— Supplied records —
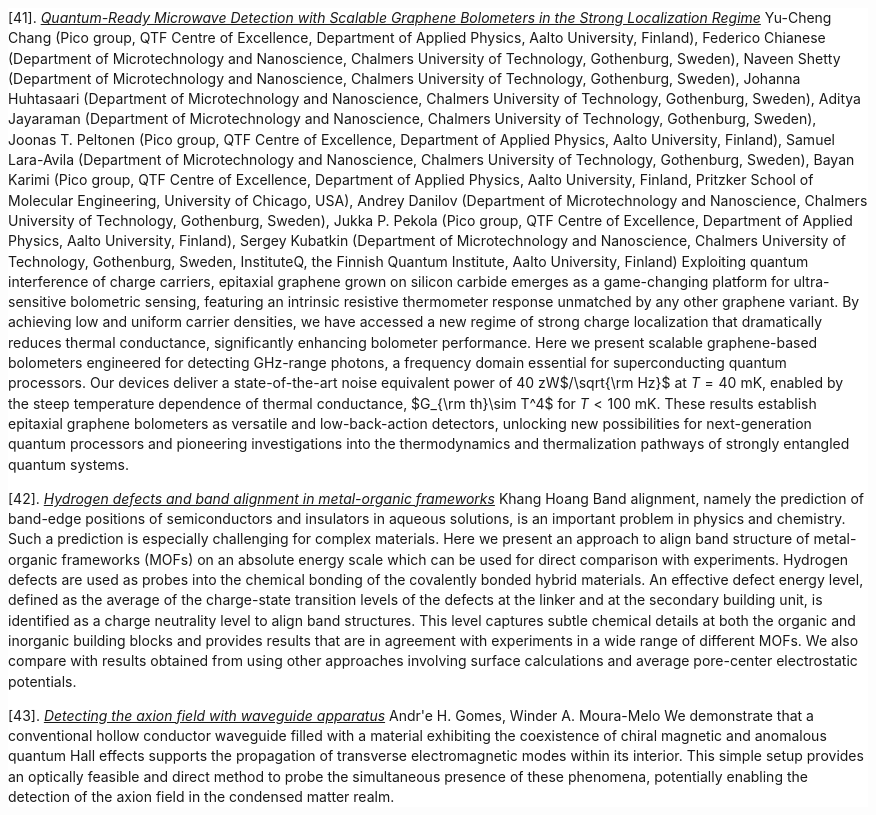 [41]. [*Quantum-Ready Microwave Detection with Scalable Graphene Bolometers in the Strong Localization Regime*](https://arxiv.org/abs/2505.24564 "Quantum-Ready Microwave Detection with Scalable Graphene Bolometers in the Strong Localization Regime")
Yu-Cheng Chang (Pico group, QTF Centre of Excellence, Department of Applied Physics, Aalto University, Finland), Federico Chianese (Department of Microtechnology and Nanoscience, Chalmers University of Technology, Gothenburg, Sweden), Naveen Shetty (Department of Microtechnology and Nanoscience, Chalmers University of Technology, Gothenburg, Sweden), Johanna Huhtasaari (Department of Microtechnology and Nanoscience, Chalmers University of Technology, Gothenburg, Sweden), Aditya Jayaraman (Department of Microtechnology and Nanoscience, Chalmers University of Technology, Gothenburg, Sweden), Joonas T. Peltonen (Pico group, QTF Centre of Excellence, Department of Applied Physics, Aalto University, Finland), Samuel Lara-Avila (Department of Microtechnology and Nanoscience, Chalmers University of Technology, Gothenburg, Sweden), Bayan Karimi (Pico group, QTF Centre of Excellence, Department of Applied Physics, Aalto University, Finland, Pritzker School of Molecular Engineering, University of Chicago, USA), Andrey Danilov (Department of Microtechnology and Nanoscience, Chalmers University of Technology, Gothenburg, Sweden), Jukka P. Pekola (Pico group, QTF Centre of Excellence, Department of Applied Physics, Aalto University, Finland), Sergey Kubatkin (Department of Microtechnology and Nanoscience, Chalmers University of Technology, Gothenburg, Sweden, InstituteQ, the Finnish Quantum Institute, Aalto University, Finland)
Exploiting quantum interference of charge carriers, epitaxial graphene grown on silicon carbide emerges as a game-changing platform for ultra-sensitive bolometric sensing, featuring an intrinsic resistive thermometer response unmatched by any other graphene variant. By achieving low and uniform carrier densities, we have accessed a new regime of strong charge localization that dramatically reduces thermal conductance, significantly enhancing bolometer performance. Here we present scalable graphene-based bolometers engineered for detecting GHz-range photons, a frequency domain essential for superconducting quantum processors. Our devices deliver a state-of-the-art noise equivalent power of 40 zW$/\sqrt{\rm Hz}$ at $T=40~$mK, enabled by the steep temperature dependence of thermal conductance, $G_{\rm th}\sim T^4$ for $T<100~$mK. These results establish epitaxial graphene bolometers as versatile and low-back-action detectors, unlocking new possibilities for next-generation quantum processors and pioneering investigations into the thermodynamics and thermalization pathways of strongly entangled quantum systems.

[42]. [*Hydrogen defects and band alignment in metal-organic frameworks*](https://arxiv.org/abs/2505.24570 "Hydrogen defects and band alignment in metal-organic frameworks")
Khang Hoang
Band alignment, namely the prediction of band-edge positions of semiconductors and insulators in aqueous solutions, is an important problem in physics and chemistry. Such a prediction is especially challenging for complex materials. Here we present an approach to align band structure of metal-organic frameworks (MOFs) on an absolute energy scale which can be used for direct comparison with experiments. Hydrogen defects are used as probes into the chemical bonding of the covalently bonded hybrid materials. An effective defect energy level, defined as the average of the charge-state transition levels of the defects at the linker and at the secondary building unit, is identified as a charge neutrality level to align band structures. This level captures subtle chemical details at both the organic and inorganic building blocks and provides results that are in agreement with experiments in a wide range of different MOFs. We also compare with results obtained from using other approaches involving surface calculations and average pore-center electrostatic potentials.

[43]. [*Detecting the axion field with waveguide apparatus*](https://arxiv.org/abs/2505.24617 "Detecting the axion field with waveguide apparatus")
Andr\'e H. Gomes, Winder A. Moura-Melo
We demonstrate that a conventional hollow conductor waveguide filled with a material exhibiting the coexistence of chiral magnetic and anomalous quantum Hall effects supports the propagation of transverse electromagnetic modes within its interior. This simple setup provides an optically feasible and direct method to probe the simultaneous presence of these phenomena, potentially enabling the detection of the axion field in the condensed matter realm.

==

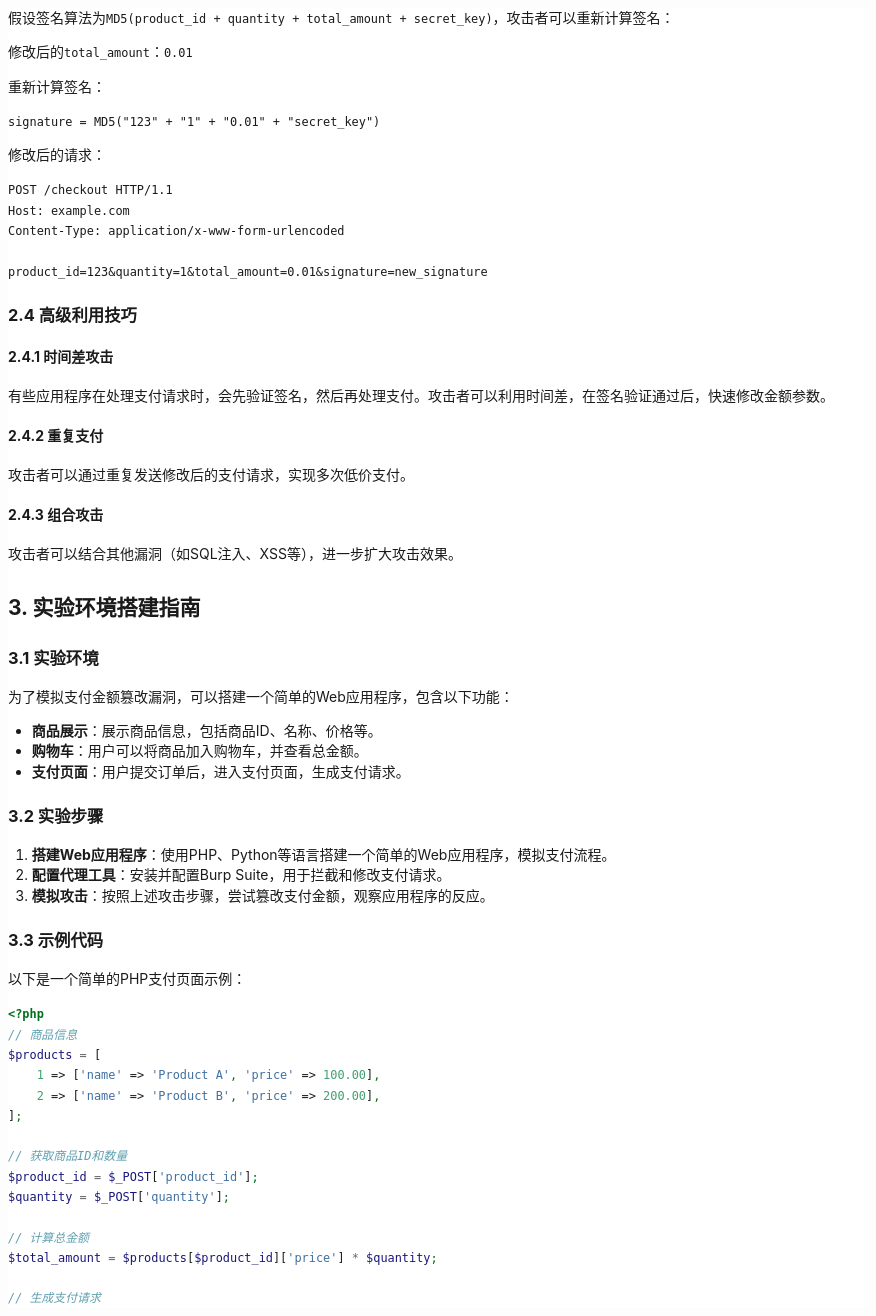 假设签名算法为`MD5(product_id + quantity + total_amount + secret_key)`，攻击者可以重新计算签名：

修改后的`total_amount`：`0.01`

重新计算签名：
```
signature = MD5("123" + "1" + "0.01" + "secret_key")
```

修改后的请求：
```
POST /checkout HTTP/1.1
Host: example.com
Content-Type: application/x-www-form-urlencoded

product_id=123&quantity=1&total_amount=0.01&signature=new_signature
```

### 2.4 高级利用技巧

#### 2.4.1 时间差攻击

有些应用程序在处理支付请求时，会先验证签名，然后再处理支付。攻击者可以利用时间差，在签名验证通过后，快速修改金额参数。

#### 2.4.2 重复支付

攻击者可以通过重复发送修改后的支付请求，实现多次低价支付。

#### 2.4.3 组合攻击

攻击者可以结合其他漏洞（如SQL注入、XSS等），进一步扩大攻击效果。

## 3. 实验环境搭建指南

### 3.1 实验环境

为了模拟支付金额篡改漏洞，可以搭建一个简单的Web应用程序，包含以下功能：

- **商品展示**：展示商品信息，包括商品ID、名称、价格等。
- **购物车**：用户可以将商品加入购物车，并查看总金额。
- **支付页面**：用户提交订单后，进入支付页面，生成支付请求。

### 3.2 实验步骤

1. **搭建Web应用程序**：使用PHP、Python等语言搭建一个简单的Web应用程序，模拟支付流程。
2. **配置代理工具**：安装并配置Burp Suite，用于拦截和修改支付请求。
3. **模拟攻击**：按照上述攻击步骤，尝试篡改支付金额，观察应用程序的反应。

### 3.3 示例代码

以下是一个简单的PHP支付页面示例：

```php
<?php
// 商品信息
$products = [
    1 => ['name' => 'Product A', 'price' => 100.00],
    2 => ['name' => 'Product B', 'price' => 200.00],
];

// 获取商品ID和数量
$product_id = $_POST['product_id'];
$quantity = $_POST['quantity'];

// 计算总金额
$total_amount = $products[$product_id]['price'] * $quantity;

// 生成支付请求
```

---

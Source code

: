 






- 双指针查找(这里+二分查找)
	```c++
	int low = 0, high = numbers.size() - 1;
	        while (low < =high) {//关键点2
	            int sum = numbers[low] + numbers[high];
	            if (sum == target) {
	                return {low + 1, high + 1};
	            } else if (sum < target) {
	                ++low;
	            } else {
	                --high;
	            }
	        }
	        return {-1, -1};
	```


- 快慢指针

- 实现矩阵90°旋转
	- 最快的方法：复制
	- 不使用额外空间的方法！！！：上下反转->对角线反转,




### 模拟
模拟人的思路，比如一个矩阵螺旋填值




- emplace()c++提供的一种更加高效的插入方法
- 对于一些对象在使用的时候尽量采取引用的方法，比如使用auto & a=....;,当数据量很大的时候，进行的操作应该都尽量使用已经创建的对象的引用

— The problem —
List each line in the listing that contains the string "organic".

— Finished task —
[42]. [*Hydrogen defects and band alignment in metal-organic frameworks*](https://arxiv.org/abs/2505.24570 "Hydrogen defects and band alignment in metal-organic frameworks")
Band alignment, namely the prediction of band-edge positions of semiconductors and insulators in aqueous solutions, is an important problem in physics and chemistry. Such a prediction is especially challenging for complex materials. Here we present an approach to align band structure of metal-organic frameworks (MOFs) on an absolute energy scale which can be used for direct comparison with experiments. Hydrogen defects are used as probes into the chemical bonding of the covalently bonded hybrid materials. An effective defect energy level, defined as the average of the charge-state transition levels of the defects at the linker and at the secondary building unit, is identified as a charge neutrality level to align band structures. This level captures subtle chemical details at both the organic and inorganic building blocks and provides results that are in agreement with experiments in a wide range of different MOFs. We also compare with results obtained from using other approaches involving surface calculations and average pore-center electrostatic potentials.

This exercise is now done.